-- Records provided follows --

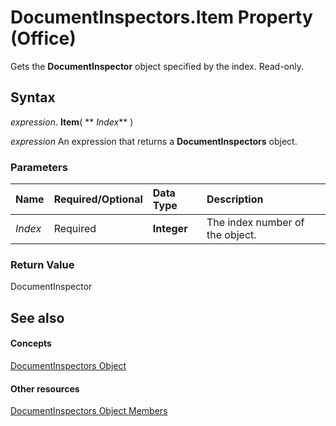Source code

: 
# DocumentInspectors.Item Property (Office)

Gets the  **DocumentInspector** object specified by the index. Read-only.


## Syntax

 _expression_. **Item**( ** _Index_** )

 _expression_ An expression that returns a **DocumentInspectors** object.


### Parameters



|**Name**|**Required/Optional**|**Data Type**|**Description**|
|:-----|:-----|:-----|:-----|
| _Index_|Required|**Integer**|The index number of the object. |

### Return Value

DocumentInspector


## See also


#### Concepts


[DocumentInspectors Object](8366d7cd-e016-bb99-d27f-749ca10352f1.md)
#### Other resources


[DocumentInspectors Object Members](1cf21432-076c-e5fe-496c-e20048a0e62e.md)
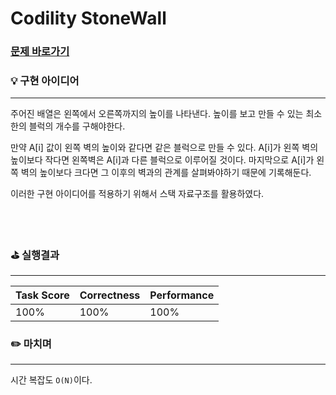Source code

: # Codility StoneWall
### [문제 바로가기](https://app.codility.com/programmers/lessons/7-stacks_and_queues/stone_wall/)

### 💡 구현 아이디어
---
주어진 배열은 왼쪽에서 오른쪽까지의 높이를 나타낸다. 
높이를 보고 만들 수  있는 최소한의 블럭의 개수를 구해야한다.

만약 A[i] 값이 왼쪽 벽의 높이와 같다면 같은 블럭으로 만들 수 있다.
A[i]가 왼쪽 벽의 높이보다 작다면 왼쪽벽은 A[i]과 다른 블럭으로 이루어질 것이다.
마지막으로 A[i]가 왼쪽 벽의 높이보다 크다면 그 이후의 벽과의 관계를 살펴봐야하기 때문에 기록해둔다.

이러한 구현 아이디어를 적용하기 위해서 스택 자료구조를 활용하였다.

<br/><br/>


### ⛳️ 실행결과
---
| Task Score | Correctness | Performance |
| ------ | ------ | ------ | 
|  100% | 100% | 100% | <br/><br/>


### ✏️ 마치며
---
시간 복잡도 `O(N)`이다.

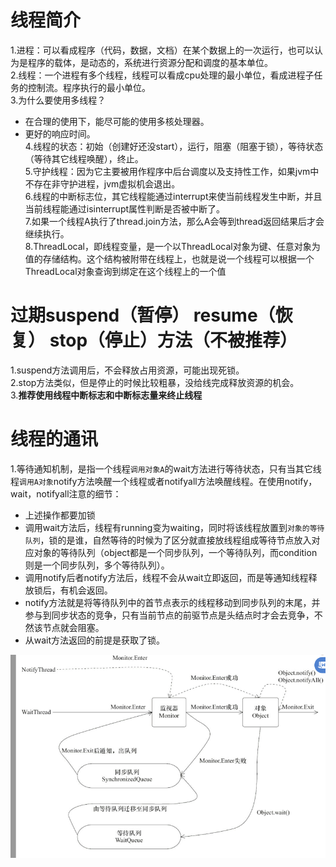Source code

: # 线程简介
1.进程：可以看成程序（代码，数据，文档）在某个数据上的一次运行，也可以认为是程序的载体，是动态的，系统进行资源分配和调度的基本单位。  
2.线程：一个进程有多个线程，线程可以看成cpu处理的最小单位，看成进程子任务的控制流。程序执行的最小单位。  
3.为什么要使用多线程？
- 在合理的使用下，能尽可能的使用多核处理器。
- 更好的响应时间。  
4.线程的状态：初始（创建好还没start），运行，阻塞（阻塞于锁），等待状态（等待其它线程唤醒），终止。  
5.守护线程：因为它主要被用作程序中后台调度以及支持性工作，如果jvm中不存在非守护进程，jvm虚拟机会退出。   
6.线程的中断标志位，其它线程能通过interrupt来使当前线程发生中断，并且当前线程能通过isinterrupt属性判断是否被中断了。  
7.如果一个线程A执行了thread.join方法，那么A会等到thread返回结果后才会继续执行。  
8.ThreadLocal，即线程变量，是一个以ThreadLocal对象为键、任意对象为值的存储结构。这个结构被附带在线程上，也就是说一个线程可以根据一个ThreadLocal对象查询到绑定在这个线程上的一个值

# 过期suspend（暂停） resume（恢复） stop（停止）方法（不被推荐）  
1.suspend方法调用后，不会释放占用资源，可能出现死锁。  
2.stop方法类似，但是停止的时候比较粗暴，没给线完成释放资源的机会。  
3.**推荐使用线程中断标志和中断标志量来终止线程**  

# 线程的通讯  
1.等待通知机制，是指一个线程`调用对象A`的wait方法进行等待状态，只有当其它线程`调用A对象`notify方法唤醒一个线程或者notifyall方法唤醒线程。在使用notify，wait，notifyall注意的细节：
- 上述操作都要加锁
- 调用wait方法后，线程有running变为waiting，同时将该线程放置到`对象的等待队列`，锁的是谁，自然等待的时候为了区分就直接放线程组成等待节点放入对应对象的等待队列（object都是一个同步队列，一个等待队列，而condition则是一个同步队列，多个等待队列）。
- 调用notify后者notify方法后，线程不会从wait立即返回，而是等通知线程释放锁后，有机会返回。
- notify方法就是将等待队列中的首节点表示的线程移动到同步队列的末尾，并参与到同步状态的竞争，只有当前节点的前驱节点是头结点时才会去竞争，不然该节点就会阻塞。
- 从wait方法返回的前提是获取了锁。  

![notify工作流程](https://github.com/781303842/Mainstudy/blob/master/ALLIMG/notify%E5%B7%A5%E4%BD%9C%E6%B5%81%E7%A8%8B.png)  





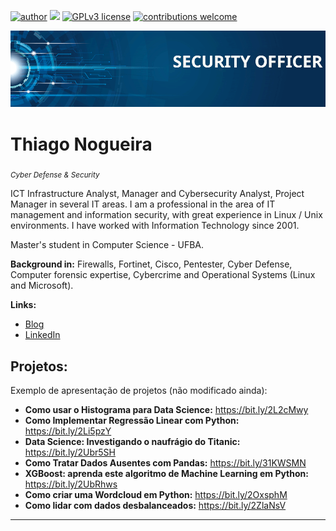 [![author](https://img.shields.io/badge/author-carlosfab-red.svg)](https://www.linkedin.com/in/carlosfab) [![](https://img.shields.io/badge/python-3.7+-blue.svg)](https://www.python.org/downloads/release/python-365/) [![GPLv3 license](https://img.shields.io/badge/License-GPLv3-blue.svg)](http://perso.crans.org/besson/LICENSE.html) [![contributions welcome](https://img.shields.io/badge/contributions-welcome-brightgreen.svg?style=flat)](https://github.com/carlosfab/data_science/issues)

<p align="center">
  <img src="banner.png" >
</p>

# Thiago Nogueira
<sub>*Cyber Defense & Security* </sub>

ICT Infrastructure Analyst, Manager and Cybersecurity Analyst, Project Manager in several IT areas. I am a professional in the area of IT management and information security, with great experience in Linux / Unix environments. I have worked with Information Technology since 2001.

Master's student in Computer Science - UFBA.

**Background in:** Firewalls, Fortinet, Cisco, Pentester, Cyber Defense, Computer forensic expertise, Cybercrime and Operational Systems (Linux and Microsoft).

**Links:**
* [Blog](http://ticopan.blogspot.com/)
* [LinkedIn](https://www.linkedin.com/in/thiago-nogueira-a5bb0120/)


## Projetos:
Exemplo de apresentação de projetos (não modificado ainda):

* **Como usar o Histograma para Data Science:** https://bit.ly/2L2cMwy
* **Como Implementar Regressão Linear com Python:** https://bit.ly/2Li5pzY
* **Data Science: Investigando o naufrágio do Titanic:** https://bit.ly/2Ubr5SH
* **Como Tratar Dados Ausentes com Pandas:** https://bit.ly/31KWSMN
* **XGBoost: aprenda este algoritmo de Machine Learning em Python:** https://bit.ly/2UbRhws
* **Como criar uma Wordcloud em Python:** https://bit.ly/2OxsphM
* **Como lidar com dados desbalanceados:** https://bit.ly/2ZlaNsV

---




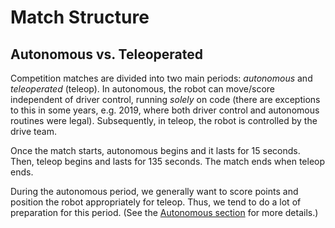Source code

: # Match Structure

## Autonomous vs. Teleoperated

Competition matches are divided into two main periods: *autonomous* and *teleoperated* (teleop). In autonomous, the robot can move/score independent of driver control, running *solely* on code (there are exceptions to this in some years, e.g. 2019, where both driver control and autonomous routines were legal). Subsequently, in teleop, the robot is controlled by the drive team.

Once the match starts, autonomous begins and it lasts for 15 seconds. Then, teleop begins and lasts for 135 seconds. The match ends when teleop ends.

During the autonomous period, we generally want to score points and position the robot appropriately for teleop. Thus, we tend to do a lot of preparation for this period. (See the [Autonomous section](https://frc1257.github.io/robotics-training/#/frc/4-Autonomous/README) for more details.)
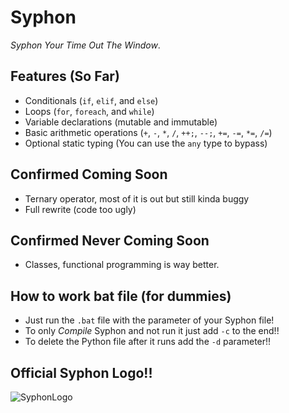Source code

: # Syphon

*Syphon Your Time Out The Window*.

## Features (So Far)

- Conditionals (`if`, `elif`, and `else`)
- Loops (`for`, `foreach`, and `while`)
- Variable declarations (mutable and immutable)
- Basic arithmetic operations (`+`, `-`, `*`, `/`, `++;`, `--;`, `+=`, `-=`, `*=`, `/=`)
- Optional static typing (You can use the `any` type to bypass)

## Confirmed Coming Soon

- Ternary operator, most of it is out but still kinda buggy
- Full rewrite (code too ugly)

## Confirmed Never Coming Soon

- Classes, functional programming is way better.

## How to work bat file (for dummies)

- Just run the `.bat` file with the parameter of your Syphon file!
- To only *Compile* Syphon and not run it just add `-c` to the end!!
- To delete the Python file after it runs add the `-d` parameter!!

## Official Syphon Logo!!
  
![SyphonLogo](https://github.com/user-attachments/assets/a117d966-664e-4ab2-958c-7a96a25edd5b)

-- Records provided concluded --

## Work task
Among the records above, find each line containing the string "with" and copy it.

## Answer box
ICT Infrastructure Analyst, Manager and Cybersecurity Analyst, Project Manager in several IT areas. I am a professional in the area of IT management and information security, with great experience in Linux / Unix environments. I have worked with Information Technology since 2001.
- Just run the `.bat` file with the parameter of your Syphon file!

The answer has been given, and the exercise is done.